President Joko “Jokowi” Widodo is running out of patience. It’s been almost four years since he initiated the development of the jewel in the crown of all his infrastructure projects: the highest dam in the whole Southeast Asia. But the development of Bener Dam in Purworejo, Central Java, has been going nowhere.
The invasion and forced occupation of Desa Wadas, whose residents have been resisting the eviction because of the project, by thousands of police officers, and the subsequent attacks and arrests of more than 60 farmers on Tuesday are actually a reflection of Jokowi’s loss of patience.
Jokowi is a concrete man, building his image since becoming the mayor of Solo, then the governor of Jakarta and finally the president of Indonesia by making roads, markets, dams and developing MRT system. The word “gorong-gorong” (water tunnel) is mostly associated to him because his fond of building and inspecting physical projects.
For him, there is no progress without constructing buildings, roads or other physical and concrete projects. There is nothing that can permanently cement his legacies but concrete and big buildings. That’s as far as he can understand. It seems that for him education or democracy or environment are not real, and just words.
So, it’s no wonder that he likes to be remembered as the person who has built the longest toll road (Jakarta-Surabaya toll road or trans-Sumatra road), or the biggest dam. By realizing the development of Bener Dam he would stamp himself as the one who builds the highest dam, not in Indonesia, but in the whole Southeast Asia.

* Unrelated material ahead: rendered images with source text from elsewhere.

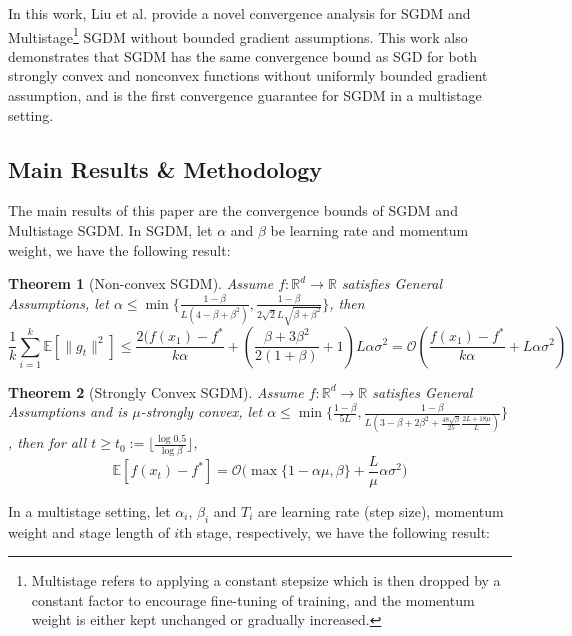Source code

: \documentclass{article}
\newtheorem{theorem}{Theorem}[section]
\begin{document}
In this work, Liu et al. provide a novel convergence analysis for SGDM and
Multistage\footnote{Multistage refers to applying a constant stepsize which is then dropped by a constant factor to encourage fine-tuning of training, and the momentum weight is either kept unchanged or gradually increased.}
SGDM without bounded gradient assumptions. This work also demonstrates that SGDM has the same convergence bound as SGD for both strongly convex and nonconvex functions without uniformly bounded gradient assumption,
and is the first convergence guarantee for SGDM in a multistage setting.

\subsection{Main Results \& Methodology}
The main results of this paper are the convergence bounds of SGDM and Multistage SGDM. In SGDM, let $\alpha$ and $\beta$ be learning rate and momentum weight, we have the following result:
\begin{theorem}[Non-convex SGDM]
	\label{theom41} Assume $f:\mathbb{R}^d \rightarrow \mathbb{R}$ satisfies General Assumptions, let $\alpha \leq \min\{\frac{1 - \beta}{L(4 - \beta + \beta^2)}, \frac{1 - \beta}{2\sqrt{2}L\sqrt{\beta + \beta^2}}\}$, then
	\[\frac{1}{k}\sum_{i = 1}^{k}\mathbb{E}[\|g_t\|^2] \leq \frac{2 (f(x_1) - f^*}{k\alpha} + (\frac{\beta + 3\beta^2}{2 (1 + \beta)} + 1)L\alpha\sigma^2 = \mathcal{O}(\frac{f(x_1) - f^*}{k\alpha} + L\alpha\sigma^2)
	\]
\end{theorem}
\begin{theorem}[Strongly Convex SGDM]
	\label{theom42} Assume $f:\mathbb{R}^d \rightarrow \mathbb{R}$ satisfies General Assumptions and is $\mu$-strongly convex, let $\alpha \leq \min\{\frac{1 - \beta}{5L}, \frac{1 - \beta}{L(3 - \beta + 2\beta^2 + \frac{48\sqrt{\beta}}{25}\frac{2L + 18\mu}{L})}\}$, then for all $t \geq t_0:= \lfloor\frac{\log 0.5}{\log \beta}\rfloor$, 
	\[
		\mathbb{E}[f(x_t) - f^*] = \mathcal{O}\bigl(\max\{1 - \alpha\mu, \beta\} + \frac{L}{\mu}\alpha\sigma^2\bigr)
	\]
\end{theorem}
In a multistage setting, let $\alpha_i$, $\beta_i$ and $T_i$ are learning rate (step size), momentum weight and stage length of $i$th stage, respectively, we have the following result:
\end{document}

After all, he probably knows he hardly achieves anything meaningful. By any parameter Indonesia stays stagnant or is getting worse compared to the period before him. The number of people live below poverty line stay the same, if not increasing during his eight years in power. The gap between the poor and the rich is increasing while civil liberty and freedom of expression have been curtailed in many places in Indonesia.
The institutions his predecessors worked hard to nurture have been weakened under his watch. Checks and balances are disappearing with, for instance, the Corruption Eradication Commission (KPK) being amputated, giving spacious room to corrupt elites to steal state’s money.
At the same time, the country’s foreign debts are ballooning. In other words, Indonesia’s natural resources are depleting but it does not translate into the prosperity the people are expecting.
Then, it’s really in big projects – especially Bener Dam and also moving the nation’s capital from Jakarta to some random place in East Kalimantan – he is hoping to shine, compensating his obscure achievement in other sectors.
But now his target of realizing the highest dam in Southeast Asia in 2023 or at least before his term ends in 2024 is threatened just because residents of one small village within the location of the project, called Wadas, are stubborn enough to reject the project.
So, something must be done, and must be done fast.
Meanwhile, Central Java Governor Ganjar Pranowo is also increasingly under pressure to deliver. How can he prove he is worthy of becoming the successor of Jokowi in 2024 if he can’t even help turn the dream dam into a reality?
With such a respective personal ambition, it is beside the point to ask whether the project really benefits the people, or in fact, even destroys them.
That’s why the violent invasion of Desa Wadas by the police, and subsequent arrests of villagers were taken without hesitation. The forced taking over of the village from the hands of the farmers is for the greater benefit, right? It’s just that it is not clear who get the benefits other than that it’s for the ambition of Jokowi and Ganjar.
But the forced eviction of Desa Wadas residents, who merely defend their only possession and their rights to live, is a robbery in broad daylight of people’s livelihood, wiping out history and identity of thousands of people as human beings. Seeing this way, there is no crime bigger than this.
How can they even think of creating something good out of crime against humanity and misery of other people? Then, how can we tell the difference between this Jokowi’s action from Soeharto’s forced and violent eviction of villagers of Kedung Ombo in 1980s? How can tell the difference between Jokowi regime and Soeharto’s totalitarian New Order?
If people had the guts to fight against Kedung Ombo project even in the height of Soeharto’s totalitarian regime, then we surely must have the nerve and conscience to resist the same crime against the people now.
The year 2024 is just around the corner, and Jokowi should have just gone away quietly. Instead, he will go down in history being compared with the most corrupt, violent and ruthless ruler Indonesia has ever known.